====== DATA SHOWN ======

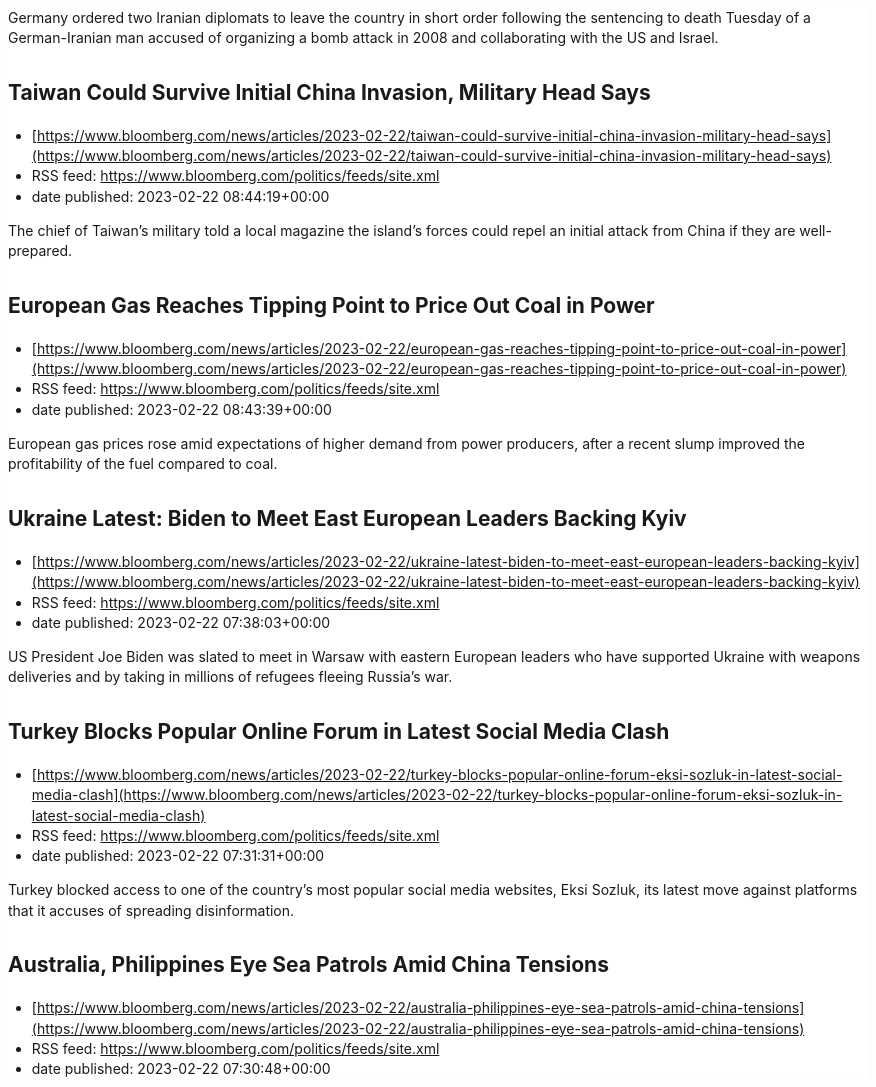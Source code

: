 Germany ordered two Iranian diplomats to leave the country in short order following the sentencing to death Tuesday of a German-Iranian man accused of organizing a bomb attack in 2008 and collaborating with the US and Israel.

## Taiwan Could Survive Initial China Invasion, Military Head Says
 - [https://www.bloomberg.com/news/articles/2023-02-22/taiwan-could-survive-initial-china-invasion-military-head-says](https://www.bloomberg.com/news/articles/2023-02-22/taiwan-could-survive-initial-china-invasion-military-head-says)
 - RSS feed: https://www.bloomberg.com/politics/feeds/site.xml
 - date published: 2023-02-22 08:44:19+00:00

The chief of Taiwan’s military told a local magazine the island’s forces could repel an initial attack from China if they are well-prepared.

## European Gas Reaches Tipping Point to Price Out Coal in Power
 - [https://www.bloomberg.com/news/articles/2023-02-22/european-gas-reaches-tipping-point-to-price-out-coal-in-power](https://www.bloomberg.com/news/articles/2023-02-22/european-gas-reaches-tipping-point-to-price-out-coal-in-power)
 - RSS feed: https://www.bloomberg.com/politics/feeds/site.xml
 - date published: 2023-02-22 08:43:39+00:00

European gas prices rose amid expectations of higher demand from power producers, after a recent slump improved the profitability of the fuel compared to coal.

## Ukraine Latest: Biden to Meet East European Leaders Backing Kyiv
 - [https://www.bloomberg.com/news/articles/2023-02-22/ukraine-latest-biden-to-meet-east-european-leaders-backing-kyiv](https://www.bloomberg.com/news/articles/2023-02-22/ukraine-latest-biden-to-meet-east-european-leaders-backing-kyiv)
 - RSS feed: https://www.bloomberg.com/politics/feeds/site.xml
 - date published: 2023-02-22 07:38:03+00:00

US President Joe Biden was slated to meet in Warsaw with eastern European leaders who have supported Ukraine with weapons deliveries and by taking in millions of refugees fleeing Russia’s war.

## Turkey Blocks Popular Online Forum in Latest Social Media Clash
 - [https://www.bloomberg.com/news/articles/2023-02-22/turkey-blocks-popular-online-forum-eksi-sozluk-in-latest-social-media-clash](https://www.bloomberg.com/news/articles/2023-02-22/turkey-blocks-popular-online-forum-eksi-sozluk-in-latest-social-media-clash)
 - RSS feed: https://www.bloomberg.com/politics/feeds/site.xml
 - date published: 2023-02-22 07:31:31+00:00

Turkey blocked access to one of the country’s most popular social media websites, Eksi Sozluk, its latest move against platforms that it accuses of spreading disinformation.

## Australia, Philippines Eye Sea Patrols Amid China Tensions
 - [https://www.bloomberg.com/news/articles/2023-02-22/australia-philippines-eye-sea-patrols-amid-china-tensions](https://www.bloomberg.com/news/articles/2023-02-22/australia-philippines-eye-sea-patrols-amid-china-tensions)
 - RSS feed: https://www.bloomberg.com/politics/feeds/site.xml
 - date published: 2023-02-22 07:30:48+00:00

======

• WHAT THE TASK ASKS
Set down the material again exactly. Don't carry over any pictures.

• ANSWER FOR THE TASK
Source code

: Germany ordered two Iranian diplomats to leave the country in short order following the sentencing to death Tuesday of a German-Iranian man accused of organizing a bomb attack in 2008 and collaborating with the US and Israel.

## Taiwan Could Survive Initial China Invasion, Military Head Says
 - [https://www.bloomberg.com/news/articles/2023-02-22/taiwan-could-survive-initial-china-invasion-military-head-says](https://www.bloomberg.com/news/articles/2023-02-22/taiwan-could-survive-initial-china-invasion-military-head-says)
 - RSS feed: https://www.bloomberg.com/politics/feeds/site.xml
 - date published: 2023-02-22 08:44:19+00:00

The chief of Taiwan’s military told a local magazine the island’s forces could repel an initial attack from China if they are well-prepared.

## European Gas Reaches Tipping Point to Price Out Coal in Power
 - [https://www.bloomberg.com/news/articles/2023-02-22/european-gas-reaches-tipping-point-to-price-out-coal-in-power](https://www.bloomberg.com/news/articles/2023-02-22/european-gas-reaches-tipping-point-to-price-out-coal-in-power)
 - RSS feed: https://www.bloomberg.com/politics/feeds/site.xml
 - date published: 2023-02-22 08:43:39+00:00

European gas prices rose amid expectations of higher demand from power producers, after a recent slump improved the profitability of the fuel compared to coal.

## Ukraine Latest: Biden to Meet East European Leaders Backing Kyiv
 - [https://www.bloomberg.com/news/articles/2023-02-22/ukraine-latest-biden-to-meet-east-european-leaders-backing-kyiv](https://www.bloomberg.com/news/articles/2023-02-22/ukraine-latest-biden-to-meet-east-european-leaders-backing-kyiv)
 - RSS feed: https://www.bloomberg.com/politics/feeds/site.xml
 - date published: 2023-02-22 07:38:03+00:00

US President Joe Biden was slated to meet in Warsaw with eastern European leaders who have supported Ukraine with weapons deliveries and by taking in millions of refugees fleeing Russia’s war.

## Turkey Blocks Popular Online Forum in Latest Social Media Clash
 - [https://www.bloomberg.com/news/articles/2023-02-22/turkey-blocks-popular-online-forum-eksi-sozluk-in-latest-social-media-clash](https://www.bloomberg.com/news/articles/2023-02-22/turkey-blocks-popular-online-forum-eksi-sozluk-in-latest-social-media-clash)
 - RSS feed: https://www.bloomberg.com/politics/feeds/site.xml
 - date published: 2023-02-22 07:31:31+00:00

Turkey blocked access to one of the country’s most popular social media websites, Eksi Sozluk, its latest move against platforms that it accuses of spreading disinformation.

## Australia, Philippines Eye Sea Patrols Amid China Tensions
 - [https://www.bloomberg.com/news/articles/2023-02-22/australia-philippines-eye-sea-patrols-amid-china-tensions](https://www.bloomberg.com/news/articles/2023-02-22/australia-philippines-eye-sea-patrols-amid-china-tensions)
 - RSS feed: https://www.bloomberg.com/politics/feeds/site.xml
 - date published: 2023-02-22 07:30:48+00:00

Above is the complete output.